[Records from a collection]
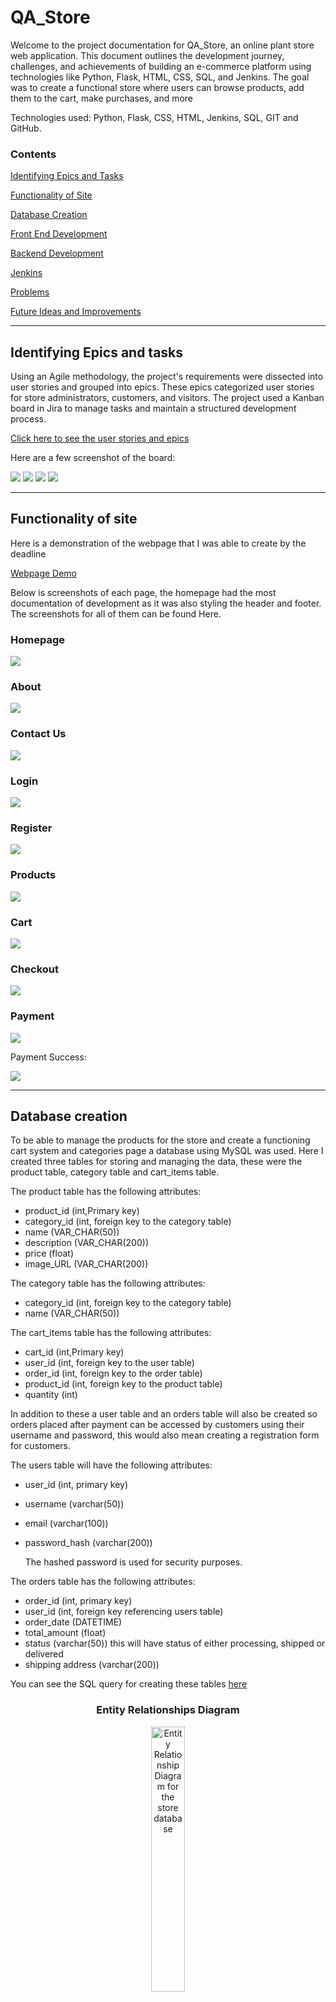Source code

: # QA_Store

Welcome to the project documentation for QA_Store, an online plant store web application. This document outlines the development journey, challenges, and achievements of building an e-commerce platform using technologies like Python, Flask, HTML, CSS, SQL, and Jenkins. The goal was to create a functional store where users can browse products, add them to the cart, make purchases, and more

Technologies used: Python, Flask, CSS, HTML, Jenkins, SQL, GIT and GitHub.
### Contents

[Identifying Epics and Tasks](#identifying-epics-and-tasks)

[Functionality of Site](#functionality-of-site)

[Database Creation](#database-creation)

[Front End Development](#front-end-development)

[Backend Development](#backend-developmet)

[Jenkins](#jenkins)

[Problems](#risks-and-difficulties)

[Future Ideas and Improvements](#furture-ideas-and-improvements)

---

## Identifying Epics and tasks

Using an Agile methodology, the project's requirements were dissected into user stories and grouped into epics. These epics categorized user stories for store administrators, customers, and visitors. The project used a Kanban board in Jira to manage tasks and maintain a structured development process.

<a href = "/documentation/user_stories.md"> Click here to see the user stories and epics </a>

Here are a few screenshot of the board:

<img src = "/documentation/screenshots/board1.png">
<img src = "/documentation/screenshots/log1.png">
<img src = "/documentation/screenshots/log2.png">
<img src = "/documentation/screenshots/board2.png">

---
## Functionality of site
Here is a demonstration of the webpage that I was able to create by the deadline

<a href = "/documentation/final.mp4"> Webpage Demo</a>

Below is screenshots of each page, the homepage had the most documentation of development as it was also styling the header and footer.
The screenshots for all of them can be found <a herf = "/documentation/screenshots/Homepage_Dev">Here</a>.

### Homepage
<img src = "/documentation/screenshots/Homepage.png">

### About
<img src = "/documentation/screenshots/Aboutpage.png">

### Contact Us
<img src = "/documentation/screenshots/Contactpage.png">

### Login
<img src = "/documentation/screenshots/Loginpage.png">

### Register
<img src = "/documentation/screenshots/Signuppage.png">

### Products
<img src = "/documentation/screenshots/Productpage.png">

### Cart
<img src = "/documentation/screenshots/Cartpage.png">

### Checkout
<img src = "/documentation/screenshots/Checkoutpage.png">

### Payment
<img src = "/documentation/screenshots/paymentpage.png">

Payment Success:

<img src = "/documentation/screenshots/paysuccess.png">

---
## Database creation

To be able to manage the products for the store and create a functioning cart system and categories page a database using MySQL was used. Here I created three tables for storing and managing the data, these were the product table, category table and cart_items table.

The product table has the following attributes:
- product_id (int,Primary key)
- category_id (int, foreign key to the category table)
- name (VAR_CHAR(50))
- description (VAR_CHAR(200))
- price (float)
- image_URL (VAR_CHAR(200))

The category table has the following attributes:
- category_id (int, foreign key to the category table)
- name (VAR_CHAR(50))

The cart_items table has the following attributes:
- cart_id (int,Primary key)
- user_id (int, foreign key to the user table)
- order_id (int, foreign key to the order table)
- product_id (int, foreign key to the product table)
- quantity (int)

In addition to these a user table and an orders table will also be created so orders placed after payment can be accessed by customers using their username and password, this would also mean creating a registration form for customers.

The users table will have the following attributes:

- user_id (int, primary key)
- username (varchar(50))
- email (varchar(100))
- password_hash (varchar(200))

    The hashed password is used for security purposes.

The orders table has the following attributes:

- order_id (int, primary key)
- user_id (int, foreign key referencing users table)
- order_date (DATETIME)
- total_amount (float)
- status (varchar(50)) this will have status of either processing, shipped or delivered
- shipping address (varchar(200))

You can see the SQL query for creating these tables <a href = "/documentation/SQL_Files/table_creation.sql">here</a>
<h3 align="center"> Entity Relationships Diagram </h3>
<p align="center" width="100%">
<img src = "static/images/ERD.png" alt = "Entity Relationship Diagram for the store database" width = "33%">
</p>

I had originally created the tables in the database using SQL querying but found it difficult to connect the tables to the flask application, upon research and going back over training I found it would be easier to remove the tables from the database and to recreate them using classes in the app file.

Also created a create file to manage the database creation, the create file is <a href = "create.py">here</a>.

---
## Front End Development

For the front end development I made templates for the html files and a styling sheet to keep the styling consistent throughout the website, and extended from a base html to keep a header and footer on the webpage.

These files are stored <a href = "/templates/">here</a>, in the templates folder and linked to the CSS stylesheet and images in the static folder.

I did have issues trying to get the products to line up next to each other on the product page using flex positioning and wrapping, I managed to achieve this with three test products but when I added over three the products overflowed to column wrapping.

Test Products:
<img src = "/documentation/screenshots/Product Page.png">

Final Product Page:
<img src = "/documentation/screenshots/Productpage.png">

---
## Backend Development

The back-end development faced challenges, particularly in implementing functions for adding items to the cart. I was able to create tables and add data to them using the create.py file but I was struggling to find a way within the deadline to implement the function of transferring product data to the cart table and then the cart table data to the orders table after successful payment validation.
I also had trouble creating the category page, I knew I had to query the category table and get the category id and then filter the products in the product table by the category_id but was unable to implement that in time.

A transition was made from using HTML forms to Flask forms as I accidentally used botha nd was causing the payment system to skip form validation, due to time constraints the login and register forms were not fully integrated into this format.

---
## Jenkins

Jenkins was employed to automate build processes and test deployments. The Jenkins pipeline facilitated continuous integration and deployment, ensuring consistent application builds. I did encounter an error when trying to connect to MySQL when using the pymysql connection so I amended the jenkins build script to use the sqlite connection.

This is my jenkins shell commands:
<img src = "/documentation/screenshots/jenkins shell.png">

This is the successful build of the application:
<img src = "/documentation/screenshots/Jenkins Build.png">

---
## Tests

A test folder was set up with a test file to assess webpage responsiveness, but pytest has yet to be executed on them.

---
## Risks and Difficulties

Several challenges were encountered during the project:

- Issues with linking the database to Jenkins and the subsequent adjustments needed to ensure successful builds.

- Difficulty managing time, with some tasks taking longer than anticipated.

- Challenges with cart management and the overall process of adding products to a cart and completing an order with payment.

- Time management was a problem as I under estimated how long some task s would take and the problems I faced with back end development.



---
## Future ideas and improvements

I initially started this project with the intentions of implementing a login system as that was the only theological wa I could see getting the order history for individual customers to work. This is a function I think should still be implemented as the tables in the database use the user_id obtained from the users table to track items in carts as well as order history allowing for customers to come back to carts even if they log out.

Next time I work on a project like this I would prioritise back end development more as that is more crucial for a viable product then a pretty looking webpage with no function.

I can also see how much easier this project would have been if working in a team and using Jira and an agile method to complete sprints, this would allow for smoother and speedier development with collaboration on more difficult aspects of the project.

Future enhancements and improvements include:

- Implementing user login for personalized experiences.
- Focusing on robust back-end development for functional features.
- Collaborative development using agile methods and team-based contributions.
- Exploring webhook integration for automated testing.

---
[Back to the top](#qa_store)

**REQUIREMENT**: Search the data for "href". Copy each line that has it.

**YOUR SOLUTION**:
<a href = "/documentation/user_stories.md"> Click here to see the user stories and epics </a>
<a href = "/documentation/final.mp4"> Webpage Demo</a>
You can see the SQL query for creating these tables <a href = "/documentation/SQL_Files/table_creation.sql">here</a>
Also created a create file to manage the database creation, the create file is <a href = "create.py">here</a>.
These files are stored <a href = "/templates/">here</a>, in the templates folder and linked to the CSS stylesheet and images in the static folder.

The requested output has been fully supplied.